Saturday 11 July 2020

Hystrix Circuit breaker in Java Spring

In this blog I will be dicussing about Hystrix as a circuit breaker in java. First of all we should understand what is circuit breaker and why to use it in a distributed environment.

Netflix's Hystrix library provides an implementation of the circuit breaker pattern. When you apply a circuit breaker to a method, Hystrix watches for failing calls to that method, and, if failures build up to a threshold, Hystrix opens the circuit so that subsequent calls automatically fail.


In this image you can see, few request got request timeout and then circuit is in open state. No further call is hit untill circuit is in half open state. When circuit is in open state then fallback response is sent. These terms will get clearer later in this blog.


Why to use circuit breaker:
  • Avoids overloading the unhealthy downstream service so that it can recover
  • It stops cascading failures across services in a distributed environment.
  • Helps to create a system that can survive gracefully when key services are either unavailable or have high latency.
  • It provides fallback options.

Now lets understand how to use Netflix's Hystrix in a Spring Boot project.

According to Hystrix documentation :
You should use HystrixCommand for blocking downstream service and use HystrixObservableCommand for non blocking downstream service.
HystrixCommand : for blocking I/O
HystrixObservableCommand : for non blocking I/O

In this blog we will be using HystrixCommand for blocking downstream service.
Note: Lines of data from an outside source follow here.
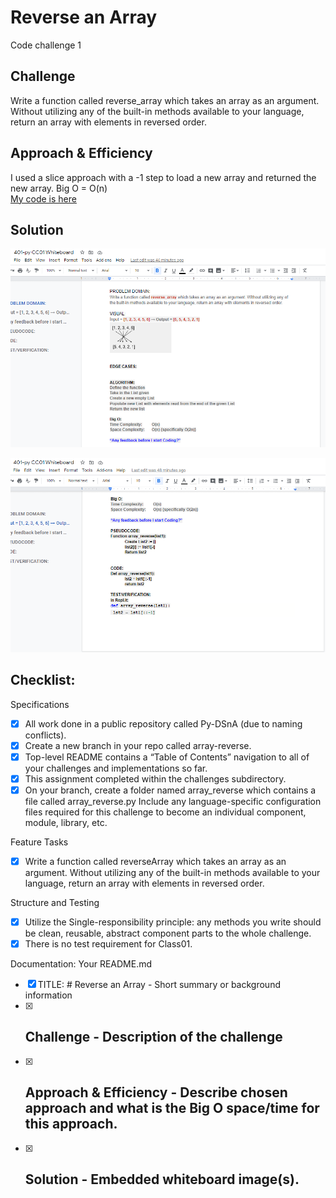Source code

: # Reverse an Array
Code challenge 1

## Challenge
Write a function called reverse_array which takes an array as an argument. Without utilizing any of the built-in methods available to your language, return an array with elements in reversed order.

## Approach & Efficiency
I used a slice approach with a -1 step to load a new array and returned the new array.
Big O = O(n) <br>
[My code is here](array_reverse.py)

## Solution
![array_reverse Whitebaord part 1](./assets/array_reverse_Whiteboard-1.png)

![array_reverse Whiteboard part 2](./assets/array_reverse_Whiteboard-2.png)


## Checklist:

Specifications
- [X] All work done in a public repository called Py-DSnA (due to naming conflicts).
- [X] Create a new branch in your repo called array-reverse.
- [X] Top-level README contains a “Table of Contents” navigation to all of your challenges and implementations so far.
- [X] This assignment completed within the challenges subdirectory.
- [X] On your branch, create a folder named array_reverse which contains a file called array_reverse.py
Include any language-specific configuration files required for this challenge to become an individual component, module, library, etc.

Feature Tasks
- [X] Write a function called reverseArray which takes an array as an argument. Without utilizing any of the built-in methods available to your language, return an array with elements in reversed order.

Structure and Testing
- [X] Utilize the Single-responsibility principle: any methods you write should be clean, reusable, abstract component parts to the whole challenge.
- [X] There is no test requirement for Class01.

Documentation: Your README.md
- [X] TITLE: # Reverse an Array - Short summary or background information
- [X] ## Challenge - Description of the challenge
- [X] ## Approach & Efficiency - Describe chosen approach and what is the Big O space/time for this approach.
- [X] ## Solution - Embedded whiteboard image(s).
Lets start configuring Hystrix in our Spring Boot project.

pom.xml changes

<parent>
	<groupId>org.springframework.boot</groupId>
	<artifactId>spring-boot-starter-parent</artifactId>
	<version>2.1.2.RELEASE</version>
	<relativePath />
</parent>
<dependencies>
	<!--Hystrix dependencies -->
	<dependency>
		<groupId>org.springframework.cloud</groupId>
		<artifactId>spring-cloud-starter-netflix-hystrix</artifactId>
		<version>2.1.2.RELEASE</version>
        </dependency>
        <!--Other spring boot dependencies -->
</dependencies>

By adding above dependency you will be able to integrate hystrix circuit breaker. But make sure that you are using correct version of hystrix dependency with Spring Boot project.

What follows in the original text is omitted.